Maria Borrély, „Das letzte Feuer“
Nach dem nächtlichen Regen sind die Berge so sauber, dass ein wenig Dunst sie beflecken würde, die Welt sieht aus wie neugeboren, rein wie ein Blatt, das sich eben aus der Knospe entfaltet hat.
Unten haben sich die Nebel ausgedünnt. Man sieht durch sie hindurch das neue Dorf.
Das schöne Wetter verstimmt die Pélagie, die im Türrahmen einen Brotkanten und etwas Zwiebel frühstückt, ohne sich auf den nassen, in der Sonne dampfenden Holzstumpf zu setzen. Es ist der Gott weiß wie alte Fuß eines Mandelbaums, in dem einige Spalten klaffen. Von der Rinde ist nichts mehr übrig. Mit seinen verschlungenen, in alle Richtungen verdrehten Wurzeln, die sich rund um den Stamm ausbreiten, seinen harten Astknoten und Stummeln, so schwarz und tot er sein mag, nach all den Frösten und Gluthitzen, die er durchgemacht hat, ist er noch immer hier, um von seiner unbeugsamen Liebe zur Erde zu zeugen.
Nachdem sie die Ziege losgebunden hat, geht sie ins Dorf, um die beiden Kessel und die Ballonflasche umzustellen.
Blaue Wolken hängen über Aix, man sieht die Hügel von Toulon nicht, und der Wind scheint ihr von Süden her zu kommen. Er weht stetig, ohne Böen und Stöße, ein schnell und gleichmäßig strömender Fluss.
»Es wird mehr Regen geben, das ist der Zugwind.«
Die Ziege bleibt stehen, um die Blätter der Weinreben abzufressen, die über den Schwellen der entseelten Häuser hängen. Zwischen den Ruinen beutelt der Wind Brombeerranken und Feigenbäume, zaust die alte Ulme. Es klingt, als wäre das alte Dorf voller Brunnen …
(Maria Borrély, „Das letzte Feuer“)
»Aber in diesem Bericht über die Natur, über bislang kaum literaturfähige Menschen, einfache Bauern, ist doch alles enthalten: die Liebe und der Tod, Beharren und Aufbrechen, das Scheitern und das Immer-Weiter.« (Ulrich Rüdenauer, WDR)
»Existentialismus pur, mit großem Wortgefühl, ganz ohne Brimborium.

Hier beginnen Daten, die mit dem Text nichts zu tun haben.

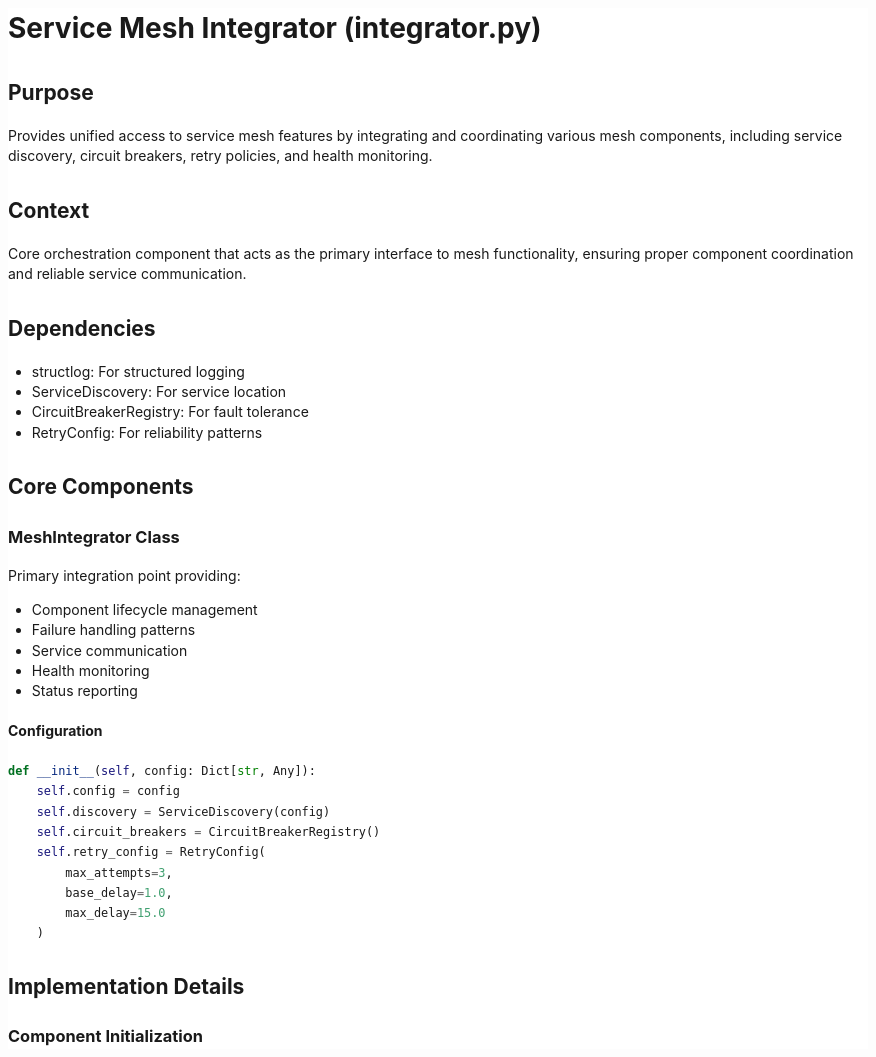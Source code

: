 # Service Mesh Integrator (integrator.py)

## Purpose

Provides unified access to service mesh features by integrating and coordinating various mesh components, including service discovery, circuit breakers, retry policies, and health monitoring.

## Context

Core orchestration component that acts as the primary interface to mesh functionality, ensuring proper component coordination and reliable service communication.

## Dependencies

- structlog: For structured logging
- ServiceDiscovery: For service location
- CircuitBreakerRegistry: For fault tolerance
- RetryConfig: For reliability patterns

## Core Components

### MeshIntegrator Class

Primary integration point providing:

- Component lifecycle management
- Failure handling patterns
- Service communication
- Health monitoring
- Status reporting

#### Configuration

```python
def __init__(self, config: Dict[str, Any]):
    self.config = config
    self.discovery = ServiceDiscovery(config)
    self.circuit_breakers = CircuitBreakerRegistry()
    self.retry_config = RetryConfig(
        max_attempts=3,
        base_delay=1.0,
        max_delay=15.0
    )
```

## Implementation Details

### Component Initialization
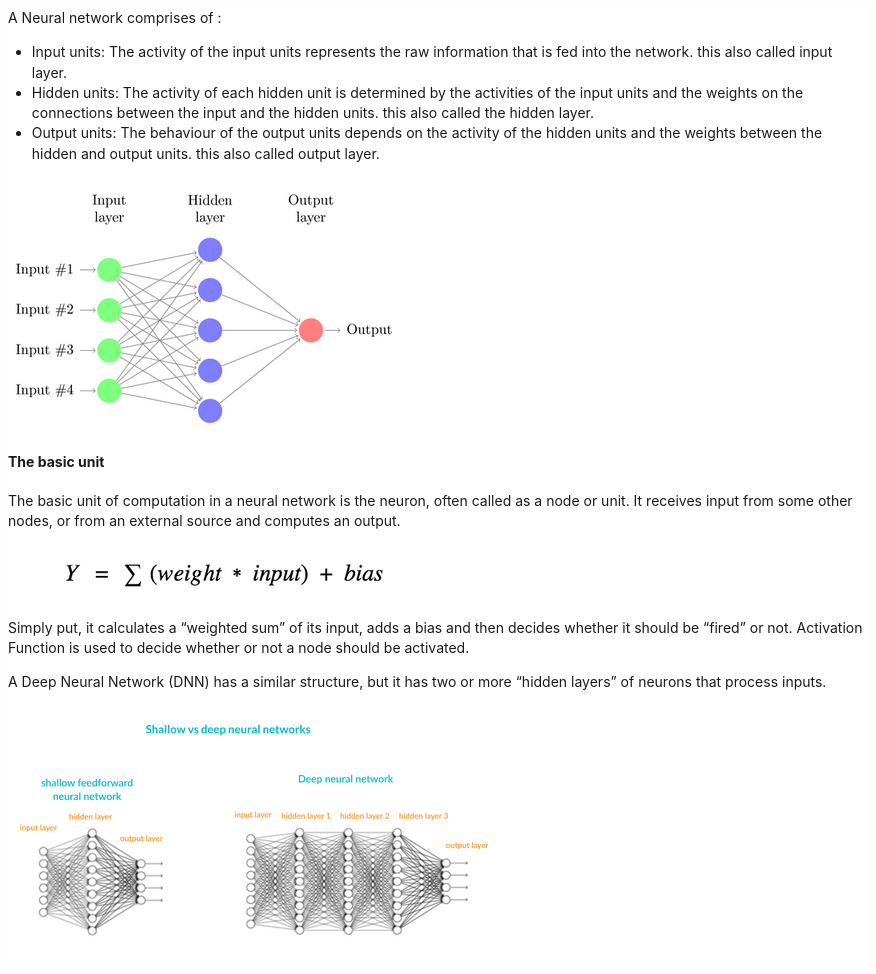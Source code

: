 A Neural network comprises of :

* Input units: The activity of the input units represents the raw information that is fed into the network. this also called input layer.
* Hidden units: The activity of each hidden unit is determined by the activities of the input units and the weights on the connections between the input and the hidden units. this also called the hidden layer.
* Output units: The behaviour of the output units depends on the activity of the hidden units and the weights between the hidden and output units. this also called output layer.

![image](images/image_24.png)

#### The basic unit

The basic unit of computation in a neural network is the neuron, often called as a node or unit. It receives input from some other nodes, or from an external source and computes an output. 

![image](images/image_25.png)

Simply put, it calculates a “weighted sum” of its input, adds a bias and then decides whether it should be “fired” or not. Activation Function is used to decide whether or not a node should be activated. 

A Deep Neural Network (DNN) has a similar structure, but it has two or more “hidden layers” of neurons that process inputs.

![image](images/image_26.png)
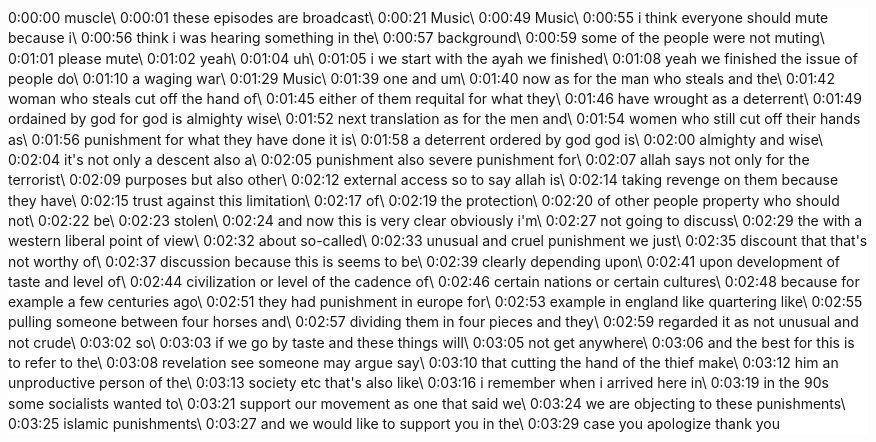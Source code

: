 <a onclick="modifyYTiframeseektime('0')">0:00:00</a> muscle\ <a onclick="modifyYTiframeseektime('1')">0:00:01</a> these episodes are broadcast\ <a onclick="modifyYTiframeseektime('21')">0:00:21</a> Music\ <a onclick="modifyYTiframeseektime('49')">0:00:49</a> Music\ <a onclick="modifyYTiframeseektime('55')">0:00:55</a> i think everyone should mute because i\ <a onclick="modifyYTiframeseektime('56')">0:00:56</a> think i was hearing something in the\ <a onclick="modifyYTiframeseektime('57')">0:00:57</a> background\ <a onclick="modifyYTiframeseektime('59')">0:00:59</a> some of the people were not muting\ <a onclick="modifyYTiframeseektime('61')">0:01:01</a> please mute\ <a onclick="modifyYTiframeseektime('62')">0:01:02</a> yeah\ <a onclick="modifyYTiframeseektime('64')">0:01:04</a> uh\ <a onclick="modifyYTiframeseektime('65')">0:01:05</a> i we start with the ayah we finished\ <a onclick="modifyYTiframeseektime('68')">0:01:08</a> yeah we finished the issue of people do\ <a onclick="modifyYTiframeseektime('70')">0:01:10</a> a waging war\ <a onclick="modifyYTiframeseektime('89')">0:01:29</a> Music\ <a onclick="modifyYTiframeseektime('99')">0:01:39</a> one and um\ <a onclick="modifyYTiframeseektime('100')">0:01:40</a> now as for the man who steals and the\ <a onclick="modifyYTiframeseektime('102')">0:01:42</a> woman who steals cut off the hand of\ <a onclick="modifyYTiframeseektime('105')">0:01:45</a> either of them requital for what they\ <a onclick="modifyYTiframeseektime('106')">0:01:46</a> have wrought as a deterrent\ <a onclick="modifyYTiframeseektime('109')">0:01:49</a> ordained by god for god is almighty wise\ <a onclick="modifyYTiframeseektime('112')">0:01:52</a> next translation as for the men and\ <a onclick="modifyYTiframeseektime('114')">0:01:54</a> women who still cut off their hands as\ <a onclick="modifyYTiframeseektime('116')">0:01:56</a> punishment for what they have done it is\ <a onclick="modifyYTiframeseektime('118')">0:01:58</a> a deterrent ordered by god god is\ <a onclick="modifyYTiframeseektime('120')">0:02:00</a> almighty and wise\ <a onclick="modifyYTiframeseektime('124')">0:02:04</a> it's not only a descent also a\ <a onclick="modifyYTiframeseektime('125')">0:02:05</a> punishment also severe punishment for\ <a onclick="modifyYTiframeseektime('127')">0:02:07</a> allah says not only for the terrorist\ <a onclick="modifyYTiframeseektime('129')">0:02:09</a> purposes but also other\ <a onclick="modifyYTiframeseektime('132')">0:02:12</a> external access so to say allah is\ <a onclick="modifyYTiframeseektime('134')">0:02:14</a> taking revenge on them because they have\ <a onclick="modifyYTiframeseektime('135')">0:02:15</a> trust against this limitation\ <a onclick="modifyYTiframeseektime('137')">0:02:17</a> of\ <a onclick="modifyYTiframeseektime('139')">0:02:19</a> the protection\ <a onclick="modifyYTiframeseektime('140')">0:02:20</a> of other people property who should not\ <a onclick="modifyYTiframeseektime('142')">0:02:22</a> be\ <a onclick="modifyYTiframeseektime('143')">0:02:23</a> stolen\ <a onclick="modifyYTiframeseektime('144')">0:02:24</a> and now this is very clear obviously i'm\ <a onclick="modifyYTiframeseektime('147')">0:02:27</a> not going to discuss\ <a onclick="modifyYTiframeseektime('149')">0:02:29</a> the with a western liberal point of view\ <a onclick="modifyYTiframeseektime('152')">0:02:32</a> about so-called\ <a onclick="modifyYTiframeseektime('153')">0:02:33</a> unusual and cruel punishment we just\ <a onclick="modifyYTiframeseektime('155')">0:02:35</a> discount that that's not worthy of\ <a onclick="modifyYTiframeseektime('157')">0:02:37</a> discussion because this is seems to be\ <a onclick="modifyYTiframeseektime('159')">0:02:39</a> clearly depending upon\ <a onclick="modifyYTiframeseektime('161')">0:02:41</a> upon development of taste and level of\ <a onclick="modifyYTiframeseektime('164')">0:02:44</a> civilization or level of the cadence of\ <a onclick="modifyYTiframeseektime('166')">0:02:46</a> certain nations or certain cultures\ <a onclick="modifyYTiframeseektime('168')">0:02:48</a> because for example a few centuries ago\ <a onclick="modifyYTiframeseektime('171')">0:02:51</a> they had punishment in europe for\ <a onclick="modifyYTiframeseektime('173')">0:02:53</a> example in england like quartering like\ <a onclick="modifyYTiframeseektime('175')">0:02:55</a> pulling someone between four horses and\ <a onclick="modifyYTiframeseektime('177')">0:02:57</a> dividing them in four pieces and they\ <a onclick="modifyYTiframeseektime('179')">0:02:59</a> regarded it as not unusual and not crude\ <a onclick="modifyYTiframeseektime('182')">0:03:02</a> so\ <a onclick="modifyYTiframeseektime('183')">0:03:03</a> if we go by taste and these things will\ <a onclick="modifyYTiframeseektime('185')">0:03:05</a> not get anywhere\ <a onclick="modifyYTiframeseektime('186')">0:03:06</a> and the best for this is to refer to the\ <a onclick="modifyYTiframeseektime('188')">0:03:08</a> revelation see someone may argue say\ <a onclick="modifyYTiframeseektime('190')">0:03:10</a> that cutting the hand of the thief make\ <a onclick="modifyYTiframeseektime('192')">0:03:12</a> him an unproductive person of the\ <a onclick="modifyYTiframeseektime('193')">0:03:13</a> society etc that's also like\ <a onclick="modifyYTiframeseektime('196')">0:03:16</a> i remember when i arrived here in\ <a onclick="modifyYTiframeseektime('199')">0:03:19</a> in the 90s some socialists wanted to\ <a onclick="modifyYTiframeseektime('201')">0:03:21</a> support our movement as one that said we\ <a onclick="modifyYTiframeseektime('204')">0:03:24</a> we are objecting to these punishments\ <a onclick="modifyYTiframeseektime('205')">0:03:25</a> islamic punishments\ <a onclick="modifyYTiframeseektime('207')">0:03:27</a> and we would like to support you in the\ <a onclick="modifyYTiframeseektime('209')">0:03:29</a> case you apologize thank you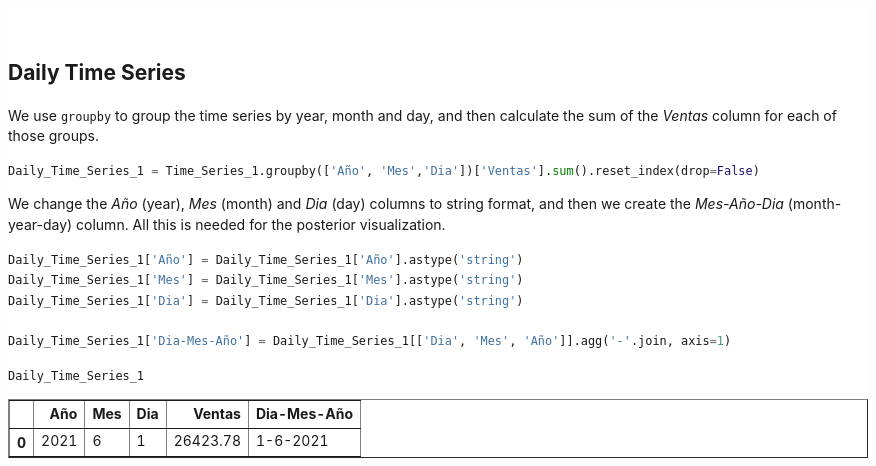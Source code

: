 

<br>




## Daily Time Series

We use `groupby` to group the time series by year, month and day, and then calculate the sum of the *Ventas* column for each of those groups.

```python
Daily_Time_Series_1 = Time_Series_1.groupby(['Año', 'Mes','Dia'])['Ventas'].sum().reset_index(drop=False)
```

 
We change the *Año* (year), *Mes* (month) and *Dia* (day) columns to string format, and then we create the *Mes-Año-Dia* (month-year-day) column. All  this is needed for the posterior visualization.

```python
Daily_Time_Series_1['Año'] = Daily_Time_Series_1['Año'].astype('string')
Daily_Time_Series_1['Mes'] = Daily_Time_Series_1['Mes'].astype('string')
Daily_Time_Series_1['Dia'] = Daily_Time_Series_1['Dia'].astype('string')

Daily_Time_Series_1['Dia-Mes-Año'] = Daily_Time_Series_1[['Dia', 'Mes', 'Año']].agg('-'.join, axis=1)
```


```python
Daily_Time_Series_1
```




<div>
<style scoped>
    .dataframe tbody tr th:only-of-type {
        vertical-align: middle;
    }

    .dataframe tbody tr th {
        vertical-align: top;
    }

    .dataframe thead th {
        text-align: right;
    }
</style>
<table border="1" class="dataframe">
  <thead>
    <tr style="text-align: right;">
      <th></th>
      <th>Año</th>
      <th>Mes</th>
      <th>Dia</th>
      <th>Ventas</th>
      <th>Dia-Mes-Año</th>
    </tr>
  </thead>
  <tbody>
    <tr>
      <th>0</th>
      <td>2021</td>
      <td>6</td>
      <td>1</td>
      <td>26423.78</td>
      <td>1-6-2021</td>
    </tr>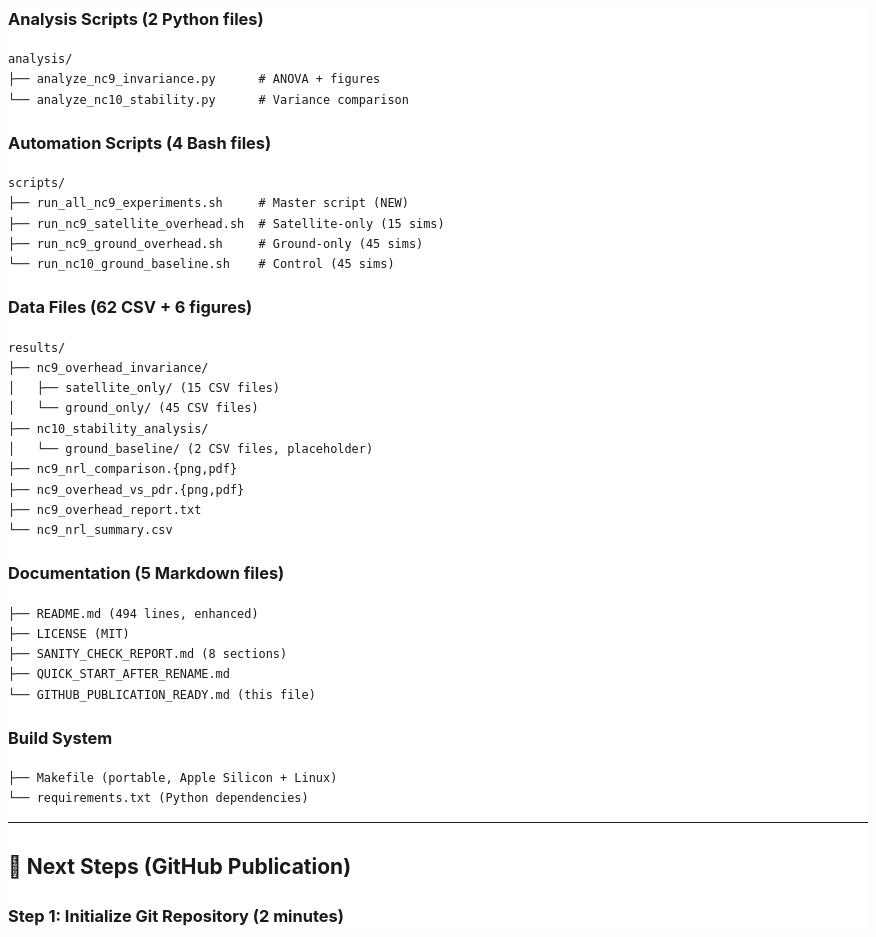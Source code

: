 ### Analysis Scripts (2 Python files)
```
analysis/
├── analyze_nc9_invariance.py      # ANOVA + figures
└── analyze_nc10_stability.py      # Variance comparison
```

### Automation Scripts (4 Bash files)
```
scripts/
├── run_all_nc9_experiments.sh     # Master script (NEW)
├── run_nc9_satellite_overhead.sh  # Satellite-only (15 sims)
├── run_nc9_ground_overhead.sh     # Ground-only (45 sims)
└── run_nc10_ground_baseline.sh    # Control (45 sims)
```

### Data Files (62 CSV + 6 figures)
```
results/
├── nc9_overhead_invariance/
│   ├── satellite_only/ (15 CSV files)
│   └── ground_only/ (45 CSV files)
├── nc10_stability_analysis/
│   └── ground_baseline/ (2 CSV files, placeholder)
├── nc9_nrl_comparison.{png,pdf}
├── nc9_overhead_vs_pdr.{png,pdf}
├── nc9_overhead_report.txt
└── nc9_nrl_summary.csv
```

### Documentation (5 Markdown files)
```
├── README.md (494 lines, enhanced)
├── LICENSE (MIT)
├── SANITY_CHECK_REPORT.md (8 sections)
├── QUICK_START_AFTER_RENAME.md
└── GITHUB_PUBLICATION_READY.md (this file)
```

### Build System
```
├── Makefile (portable, Apple Silicon + Linux)
└── requirements.txt (Python dependencies)
```

---

## 🚀 Next Steps (GitHub Publication)

### Step 1: Initialize Git Repository (2 minutes)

Rau, archaisch, kräftig und bäuerlich. Wunderbar übersetzt. 134 Seiten, von denen man nicht will, dass sie zu Ende sind. Eine Leuchtfackel aus einer anderen Welt.« (Alf Mayer, CULTurMA)
Wasser und Trockenheit, Flussaue und Hügelrücken, Mensch und Natur, Neues beginnen und Altes bewahren stehen einander in Maria Borrélys zweitem Roman – nicht unversöhnlich – gegenüber. Vielleicht kann man die Autorin als Philosophin bezeichnen, die im schlichten bäuerlichen Alltag mit der Wünschelrute auf die Suche nach dem Sinn des Lebens geht. Die Sprache, in der sie uns davon erzählt, ist zugleich zart und gewaltig, karg und voller Poesie. Einfach wunderschön.